## Required work
Return the data word for word. Pictures are to be omitted.

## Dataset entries

══════════════════════════════

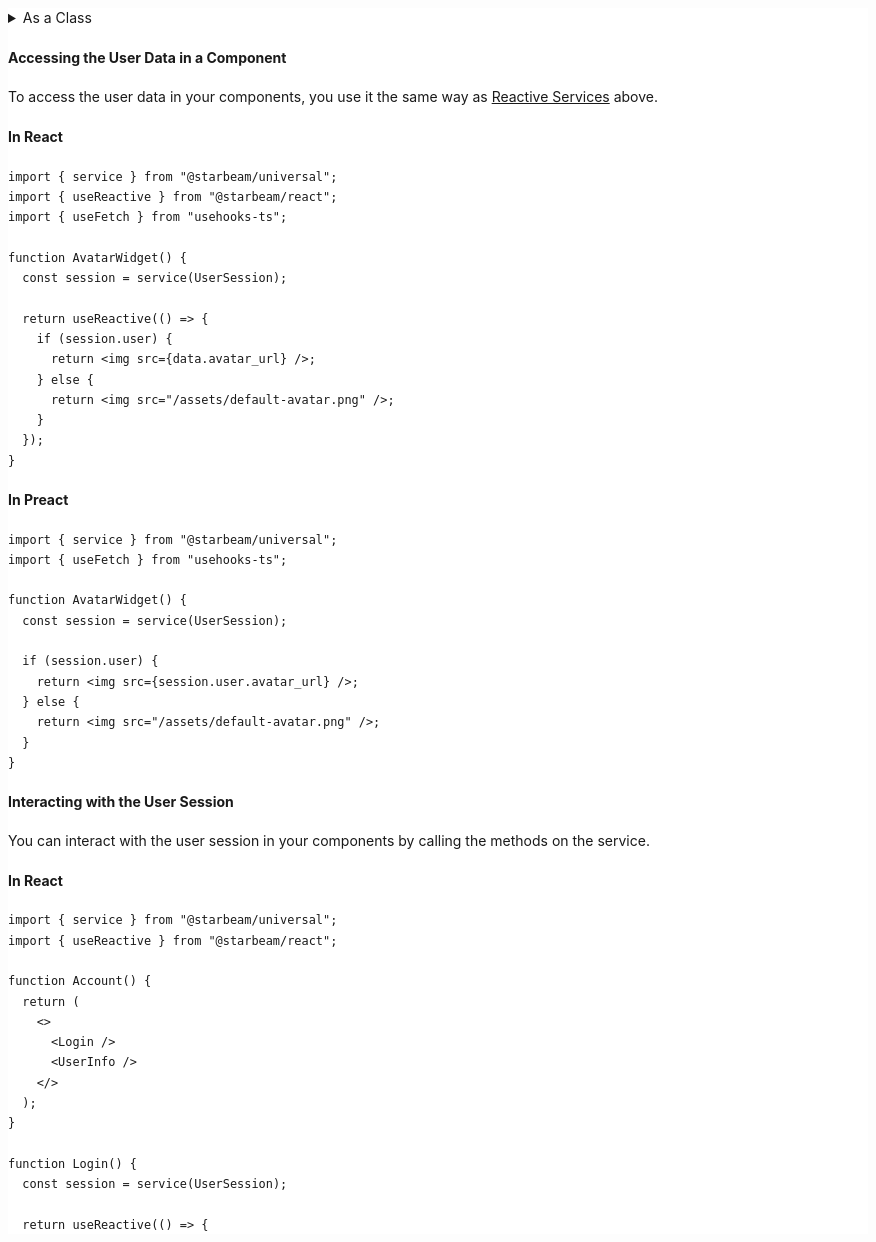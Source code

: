 <details><summary>As a Class</summary></details>

#### Accessing the User Data in a Component

To access the user data in your components, you use it the same way as [Reactive
Services](#reactive-services) above.

#### In React

```tsx
import { service } from "@starbeam/universal";
import { useReactive } from "@starbeam/react";
import { useFetch } from "usehooks-ts";

function AvatarWidget() {
  const session = service(UserSession);

  return useReactive(() => {
    if (session.user) {
      return <img src={data.avatar_url} />;
    } else {
      return <img src="/assets/default-avatar.png" />;
    }
  });
}
```

#### In Preact

```tsx
import { service } from "@starbeam/universal";
import { useFetch } from "usehooks-ts";

function AvatarWidget() {
  const session = service(UserSession);

  if (session.user) {
    return <img src={session.user.avatar_url} />;
  } else {
    return <img src="/assets/default-avatar.png" />;
  }
}
```

#### Interacting with the User Session

You can interact with the user session in your components by calling the methods on the service.

#### In React

```tsx
import { service } from "@starbeam/universal";
import { useReactive } from "@starbeam/react";

function Account() {
  return (
    <>
      <Login />
      <UserInfo />
    </>
  );
}

function Login() {
  const session = service(UserSession);

  return useReactive(() => {
```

══════════════════════════════

## Output for this exercise
Source code

: <details><summary>As a Class</summary></details>

#### Accessing the User Data in a Component

To access the user data in your components, you use it the same way as [Reactive
Services](#reactive-services) above.

#### In React

```tsx
import { service } from "@starbeam/universal";
import { useReactive } from "@starbeam/react";
import { useFetch } from "usehooks-ts";

function AvatarWidget() {
  const session = service(UserSession);

  return useReactive(() => {
    if (session.user) {
      return <img src={data.avatar_url} />;
    } else {
      return <img src="/assets/default-avatar.png" />;
    }
  });
}
```

#### In Preact

```tsx
import { service } from "@starbeam/universal";
import { useFetch } from "usehooks-ts";

function AvatarWidget() {
  const session = service(UserSession);

  if (session.user) {
    return <img src={session.user.avatar_url} />;
  } else {
    return <img src="/assets/default-avatar.png" />;
  }
}
```

#### Interacting with the User Session

You can interact with the user session in your components by calling the methods on the service.

#### In React

```tsx
import { service } from "@starbeam/universal";
import { useReactive } from "@starbeam/react";

function Account() {
  return (
    <>
      <Login />
      <UserInfo />
    </>
  );
}

function Login() {
  const session = service(UserSession);

  return useReactive(() => {
```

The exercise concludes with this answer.